Table 1 details all model probabilities (initial and transitional), and costs. Reflecting statistics on HIV prevalence and treatment in Malawi [28], 80.7% of the cohort of 97,527 women age 30 years old was assumed to be women without HIV and 19.3% women living with HIV; among those with HIV, 10.7% had a CD4 count below 200 cells/mm3, 39.1% had a CD4 count between 200 and 500 cells/mm3, and 50.2% had a CD4 count higher than 500 cells/mm3. Within each CD4 count group, women were then categorized as either being on ART or not per data from the household-level, nationally-representative Malawi Population-based HIV Impact Assessment (MPHIA) survey [28]. After the initial distribution into groups by HIV status, CD4 count, and ART use, women did not move between these cohorts over the period of analysis. The probability of dying from an HIV-related cause differed by CD4 count: 0% of HIV-negative women and women with a CD4 count higher than 500 cells/mm3, 1% of women with a CD4 count between 200 and 500 cells/mm3, and 3.8% of women with a CD4 count less than 200 cells/mm3 dying annually [40]. Similarly, disease progression differed by CD4 count. Women with a CD4 count of 500 or lower had higher probabilities of cervical disease progression than women without HIV and women with a CD4 count higher than 500 cells/mm3 [34].

Model inputs: costs

We calculated the per procedure costs for thermocoagulation and cryotherapy. The cryotherapy and thermocoagulation costs were based on the treatment experience in Kenya (due to the lack of available information from Malawi) and include personnel time and supplies. For cryotherapy, we calculated an overall total for the cost of the cryotherapy machine, tips, nitrous oxide or carbon dioxide tank, and gas refills. For thermocoagulation, we calculated an overall total for the cost of the thermocoagulation machine, including 2 coagulator probes, and an additional battery. These overall costs were converted into per procedure costs with the assumption that the machines would last for 5 years being used 5 days a week with 6 treatments per day (author assumption based on information shared by a cervical cancer program in Malawi). Cryotherapy treatment for lesions cost $9.52 per procedure and thermocoagulation cost $3.66 per procedure. We also included costs for VIA ($1.25), curative cervical cancer treatment ($1,054), and palliative cervical cancer treatment ($1.00) based on the literature [44, 45].

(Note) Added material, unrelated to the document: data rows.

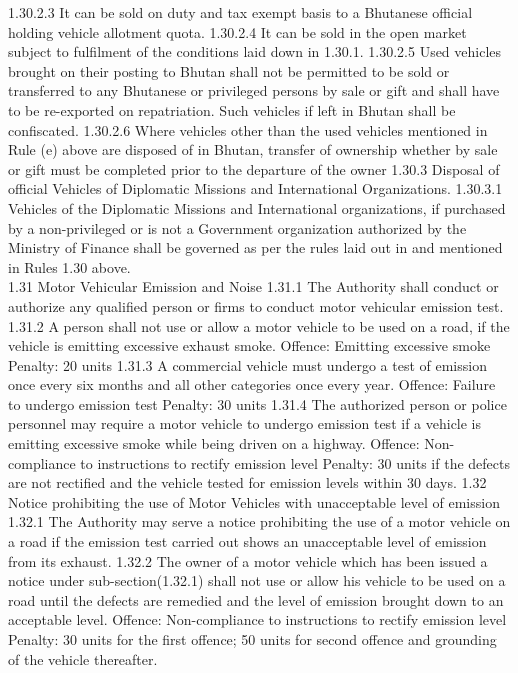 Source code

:\documentclass[
]{book}
\begin{document}
1.30.2.3 It can be sold on duty and tax exempt basis to a Bhutanese official holding vehicle allotment quota.
1.30.2.4 It can be sold in the open market subject to fulfilment of the conditions laid down in 1.30.1.
1.30.2.5 Used vehicles brought on their posting to Bhutan shall not be permitted to be sold or transferred to any Bhutanese or privileged persons by sale or gift and shall have to be re-exported on repatriation. Such vehicles if left in Bhutan shall be confiscated.
1.30.2.6 Where vehicles other than the used vehicles mentioned in Rule (e) above are disposed of in Bhutan, transfer of ownership whether by sale or gift must be completed prior to the departure of the owner
1.30.3 Disposal of official Vehicles of Diplomatic Missions and International Organizations.
1.30.3.1 Vehicles of the Diplomatic Missions and International organizations, if purchased by a non-privileged or is not a Government organization authorized by the Ministry of Finance shall be governed as per the rules laid out in and mentioned in Rules 1.30 above.\\
1.31 Motor Vehicular Emission and Noise
1.31.1 The Authority shall conduct or authorize any qualified person or firms to conduct motor vehicular emission test.
1.31.2 A person shall not use or allow a motor vehicle to be used on a road, if the vehicle is emitting excessive exhaust smoke.
Offence: Emitting excessive smoke
Penalty: 20 units
1.31.3 A commercial vehicle must undergo a test of emission once every six months and all other categories once every year.
Offence: Failure to undergo emission test
Penalty: 30 units
1.31.4 The authorized person or police personnel may require a motor vehicle to undergo emission test if a vehicle is emitting excessive smoke while being driven on a highway.
Offence: Non-compliance to instructions to rectify emission level
Penalty: 30 units if the defects are not rectified and the vehicle tested for emission levels within 30 days.
1.32 Notice prohibiting the use of Motor Vehicles with unacceptable level of emission
1.32.1 The Authority may serve a notice prohibiting the use of a motor vehicle on a road if the emission test carried out shows an unacceptable level of emission from its exhaust.
1.32.2 The owner of a motor vehicle which has been issued a notice under sub-section(1.32.1) shall not use or allow his vehicle to be used on a road until the defects are remedied and the level of emission brought down to an acceptable level.
Offence: Non-compliance to instructions to rectify emission level
Penalty: 30 units for the first offence; 50 units for second offence and grounding of the vehicle thereafter.
\end{document}

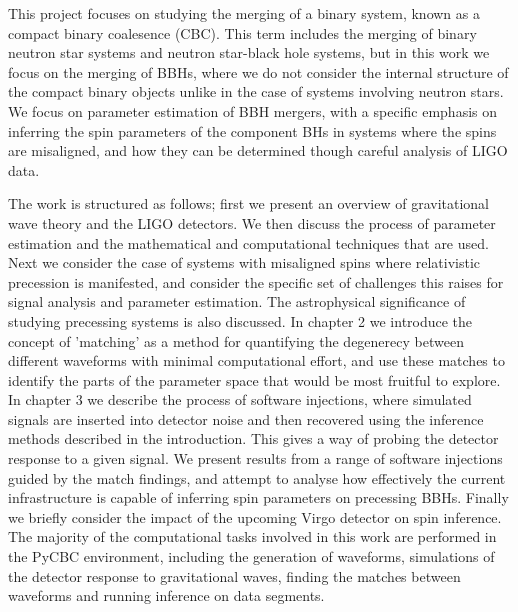 \documentclass[11pt]{article}
\begin{document}
This project focuses on studying the merging of a binary system, known as a compact binary coalesence (CBC). This term includes the merging of binary neutron star systems and neutron star-black hole systems, but in this work we focus on the merging of BBHs, where we do not consider the internal structure of the compact binary objects unlike in the case of systems involving neutron stars. We focus on parameter estimation of BBH mergers, with a specific emphasis on inferring the spin parameters of the component BHs in systems where the spins are misaligned, and how they can be determined though careful analysis of LIGO data.

The work is structured as follows; first we present an overview of gravitational wave theory and the LIGO detectors. We then discuss the process of parameter estimation and the mathematical and computational techniques that are used. Next we consider the case of systems with misaligned spins where relativistic precession is manifested, and consider the specific set of challenges this raises for signal analysis and parameter estimation. The astrophysical significance of studying precessing systems is also discussed. In chapter 2 we introduce the concept of 'matching' as a method for quantifying the degenerecy between different waveforms with minimal computational effort, and use these matches to identify the parts of the parameter space that would be most fruitful to explore. In chapter 3 we describe the process of software injections, where simulated signals are inserted into detector noise and then recovered using the inference methods described in the introduction. This gives a way of probing the detector response to a given signal. We present results from a range of software injections guided by the match findings, and attempt to analyse how effectively the current infrastructure is capable of inferring spin parameters on precessing BBHs. Finally we briefly consider the impact of the upcoming Virgo detector on spin inference. The majority of the computational tasks involved in this work are performed in the PyCBC environment\cite{pycbc}, including the generation of waveforms, simulations of the detector response to gravitational waves, finding the matches between waveforms and running inference on data segments.
\end{document}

Model inputs: baseline care coverage

Under the baseline scenarios, eligible women who were not on ART had a 0.2% monthly probability of being screened [29] and women on ART had a 0.3% monthly probability of being screened (the difference in screening coverage between groups was based on author estimate). Women who screened positive had a 42.1% probability of receiving thermocoagulation or cryotherapy [29]. We assumed that each month, 5% of women who developed cervical cancer received palliative treatment, 1% received curative treatment, and 94% received no treatment.

Scenarios for analysis

We ran several scenarios to test policies aimed at increasing cervical cancer screening and precancerous lesion treatment. First, we increased VIA screening from the baseline up to an annual screen for all women: once per lifetime, once every 10 years, once every 3 years, once every 2 years, and once per year. Second, we investigated the impact of lesion treatment technologies; and of scaling up treatment for all women who screen positive for lesions, from 50 to 75 to 100% (the latter is termed “universal treatment” herein, i.e., all women who require treatment receive it). Third, we adjusted screening frequency for women with versus without HIV at different rates, as Malawian clinical guidelines recommend more frequent screenings for women with HIV.

Sensitivity analyses

Given uncertainty in some parameter estimates, we assessed the extent to which our main findings were influenced by precision in these values. We examined the sensitivity of our results to differing values for cost, test sensitivity and specificity, and treatment effectiveness.

Results

Comparing methods for screening and lesion treatment

At all proposed screening frequencies for women in Malawi, cryotherapy was more expensive and no more effective than thermocoagulation (Table 2). Increased frequency of screening substantially increased estimated costs per QALY with both thermocoagulation or cryotherapy – and the added cost of cryotherapy became particularly high at more-frequent screening frequencies. Annual screening is particularly expensive, at $7.33/QALY if thermocoagulation is used, or $12.41/QALY if cryotherapy is used. The gained QALYs for these scenarios (16.77) represent only a very small health benefit over biannual screening (16.74 QALYs), but substantially more cost.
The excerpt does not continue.